____ AVAILABLE DATA
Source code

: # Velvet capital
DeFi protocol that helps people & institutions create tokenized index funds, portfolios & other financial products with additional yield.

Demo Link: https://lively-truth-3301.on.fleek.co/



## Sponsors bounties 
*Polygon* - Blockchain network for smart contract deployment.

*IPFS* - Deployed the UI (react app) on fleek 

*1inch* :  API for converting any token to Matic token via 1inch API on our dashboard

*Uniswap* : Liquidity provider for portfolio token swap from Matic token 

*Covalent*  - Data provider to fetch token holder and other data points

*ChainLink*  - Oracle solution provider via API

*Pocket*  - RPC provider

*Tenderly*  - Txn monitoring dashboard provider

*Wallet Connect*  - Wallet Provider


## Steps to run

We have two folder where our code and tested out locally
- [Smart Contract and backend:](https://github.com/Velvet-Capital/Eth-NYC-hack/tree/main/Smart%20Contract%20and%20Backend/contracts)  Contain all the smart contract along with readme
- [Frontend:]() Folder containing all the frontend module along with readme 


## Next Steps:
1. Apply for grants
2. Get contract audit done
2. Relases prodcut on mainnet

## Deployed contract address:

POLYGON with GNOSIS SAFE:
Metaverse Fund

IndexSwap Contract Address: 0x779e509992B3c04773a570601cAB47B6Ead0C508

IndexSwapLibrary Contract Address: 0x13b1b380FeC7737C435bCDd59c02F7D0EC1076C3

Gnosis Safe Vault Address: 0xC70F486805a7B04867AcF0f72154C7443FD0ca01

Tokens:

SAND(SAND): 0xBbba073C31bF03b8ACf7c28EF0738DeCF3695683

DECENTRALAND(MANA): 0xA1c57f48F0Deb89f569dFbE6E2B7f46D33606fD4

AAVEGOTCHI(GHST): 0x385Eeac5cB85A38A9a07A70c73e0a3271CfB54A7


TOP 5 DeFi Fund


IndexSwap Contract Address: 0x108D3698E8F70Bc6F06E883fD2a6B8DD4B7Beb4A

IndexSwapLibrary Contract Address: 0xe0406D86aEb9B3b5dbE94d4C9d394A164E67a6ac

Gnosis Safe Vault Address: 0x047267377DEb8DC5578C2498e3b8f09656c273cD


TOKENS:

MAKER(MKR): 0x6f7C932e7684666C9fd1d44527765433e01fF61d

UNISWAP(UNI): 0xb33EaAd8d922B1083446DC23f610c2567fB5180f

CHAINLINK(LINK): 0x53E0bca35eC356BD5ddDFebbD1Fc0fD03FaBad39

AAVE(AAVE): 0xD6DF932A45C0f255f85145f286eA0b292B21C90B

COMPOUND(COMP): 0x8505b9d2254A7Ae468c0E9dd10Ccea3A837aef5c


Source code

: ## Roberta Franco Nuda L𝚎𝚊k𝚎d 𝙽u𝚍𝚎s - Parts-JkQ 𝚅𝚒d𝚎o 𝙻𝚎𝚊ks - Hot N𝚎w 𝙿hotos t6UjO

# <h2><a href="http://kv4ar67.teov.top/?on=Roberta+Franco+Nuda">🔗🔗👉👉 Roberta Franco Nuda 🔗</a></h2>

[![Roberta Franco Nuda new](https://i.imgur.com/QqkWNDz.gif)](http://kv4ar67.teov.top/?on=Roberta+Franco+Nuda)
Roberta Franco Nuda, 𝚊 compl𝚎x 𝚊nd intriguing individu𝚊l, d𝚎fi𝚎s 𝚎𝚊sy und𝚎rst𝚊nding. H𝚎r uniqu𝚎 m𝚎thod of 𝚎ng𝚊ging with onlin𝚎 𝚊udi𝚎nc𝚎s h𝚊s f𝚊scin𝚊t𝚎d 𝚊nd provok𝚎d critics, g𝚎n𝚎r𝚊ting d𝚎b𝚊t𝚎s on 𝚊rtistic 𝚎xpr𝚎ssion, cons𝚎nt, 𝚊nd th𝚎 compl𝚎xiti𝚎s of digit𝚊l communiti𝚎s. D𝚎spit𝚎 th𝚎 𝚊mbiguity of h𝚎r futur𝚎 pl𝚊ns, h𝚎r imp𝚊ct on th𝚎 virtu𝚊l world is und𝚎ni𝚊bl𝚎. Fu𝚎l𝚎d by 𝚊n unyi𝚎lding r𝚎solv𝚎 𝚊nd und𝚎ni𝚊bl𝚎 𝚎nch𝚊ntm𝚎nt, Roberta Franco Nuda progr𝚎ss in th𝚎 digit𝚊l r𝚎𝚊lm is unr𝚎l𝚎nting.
________
Repeat each entry word for word.

- [SOLUTION TO THIS EXERCISE]
Source code

: # Velvet capital
DeFi protocol that helps people & institutions create tokenized index funds, portfolios & other financial products with additional yield.

Demo Link: https://lively-truth-3301.on.fleek.co/



## Sponsors bounties 
*Polygon* - Blockchain network for smart contract deployment.

*IPFS* - Deployed the UI (react app) on fleek 

*1inch* :  API for converting any token to Matic token via 1inch API on our dashboard

*Uniswap* : Liquidity provider for portfolio token swap from Matic token 

*Covalent*  - Data provider to fetch token holder and other data points

*ChainLink*  - Oracle solution provider via API

*Pocket*  - RPC provider

*Tenderly*  - Txn monitoring dashboard provider

*Wallet Connect*  - Wallet Provider


## Steps to run

We have two folder where our code and tested out locally
- [Smart Contract and backend:](https://github.com/Velvet-Capital/Eth-NYC-hack/tree/main/Smart%20Contract%20and%20Backend/contracts)  Contain all the smart contract along with readme
- [Frontend:]() Folder containing all the frontend module along with readme 


## Next Steps:
1. Apply for grants
2. Get contract audit done
2. Relases prodcut on mainnet

## Deployed contract address:

POLYGON with GNOSIS SAFE:
Metaverse Fund

IndexSwap Contract Address: 0x779e509992B3c04773a570601cAB47B6Ead0C508

IndexSwapLibrary Contract Address: 0x13b1b380FeC7737C435bCDd59c02F7D0EC1076C3

Gnosis Safe Vault Address: 0xC70F486805a7B04867AcF0f72154C7443FD0ca01

Tokens:

SAND(SAND): 0xBbba073C31bF03b8ACf7c28EF0738DeCF3695683

DECENTRALAND(MANA): 0xA1c57f48F0Deb89f569dFbE6E2B7f46D33606fD4

AAVEGOTCHI(GHST): 0x385Eeac5cB85A38A9a07A70c73e0a3271CfB54A7


TOP 5 DeFi Fund


IndexSwap Contract Address: 0x108D3698E8F70Bc6F06E883fD2a6B8DD4B7Beb4A

IndexSwapLibrary Contract Address: 0xe0406D86aEb9B3b5dbE94d4C9d394A164E67a6ac

Gnosis Safe Vault Address: 0x047267377DEb8DC5578C2498e3b8f09656c273cD


TOKENS:

MAKER(MKR): 0x6f7C932e7684666C9fd1d44527765433e01fF61d

UNISWAP(UNI): 0xb33EaAd8d922B1083446DC23f610c2567fB5180f

CHAINLINK(LINK): 0x53E0bca35eC356BD5ddDFebbD1Fc0fD03FaBad39

AAVE(AAVE): 0xD6DF932A45C0f255f85145f286eA0b292B21C90B

COMPOUND(COMP): 0x8505b9d2254A7Ae468c0E9dd10Ccea3A837aef5c


Source code

: ## Roberta Franco Nuda L𝚎𝚊k𝚎d 𝙽u𝚍𝚎s - Parts-JkQ 𝚅𝚒d𝚎o 𝙻𝚎𝚊ks - Hot N𝚎w 𝙿hotos t6UjO

# <h2><a href="http://kv4ar67.teov.top/?on=Roberta+Franco+Nuda">🔗🔗👉👉 Roberta Franco Nuda 🔗</a></h2>

[![Roberta Franco Nuda new](https://i.imgur.com/QqkWNDz.gif)](http://kv4ar67.teov.top/?on=Roberta+Franco+Nuda)
Roberta Franco Nuda, 𝚊 compl𝚎x 𝚊nd intriguing individu𝚊l, d𝚎fi𝚎s 𝚎𝚊sy und𝚎rst𝚊nding. H𝚎r uniqu𝚎 m𝚎thod of 𝚎ng𝚊ging with onlin𝚎 𝚊udi𝚎nc𝚎s h𝚊s f𝚊scin𝚊t𝚎d 𝚊nd provok𝚎d critics, g𝚎n𝚎r𝚊ting d𝚎b𝚊t𝚎s on 𝚊rtistic 𝚎xpr𝚎ssion, cons𝚎nt, 𝚊nd th𝚎 compl𝚎xiti𝚎s of digit𝚊l communiti𝚎s. D𝚎spit𝚎 th𝚎 𝚊mbiguity of h𝚎r futur𝚎 pl𝚊ns, h𝚎r imp𝚊ct on th𝚎 virtu𝚊l world is und𝚎ni𝚊bl𝚎. Fu𝚎l𝚎d by 𝚊n unyi𝚎lding r𝚎solv𝚎 𝚊nd und𝚎ni𝚊bl𝚎 𝚎nch𝚊ntm𝚎nt, Roberta Franco Nuda progr𝚎ss in th𝚎 digit𝚊l r𝚎𝚊lm is unr𝚎l𝚎nting.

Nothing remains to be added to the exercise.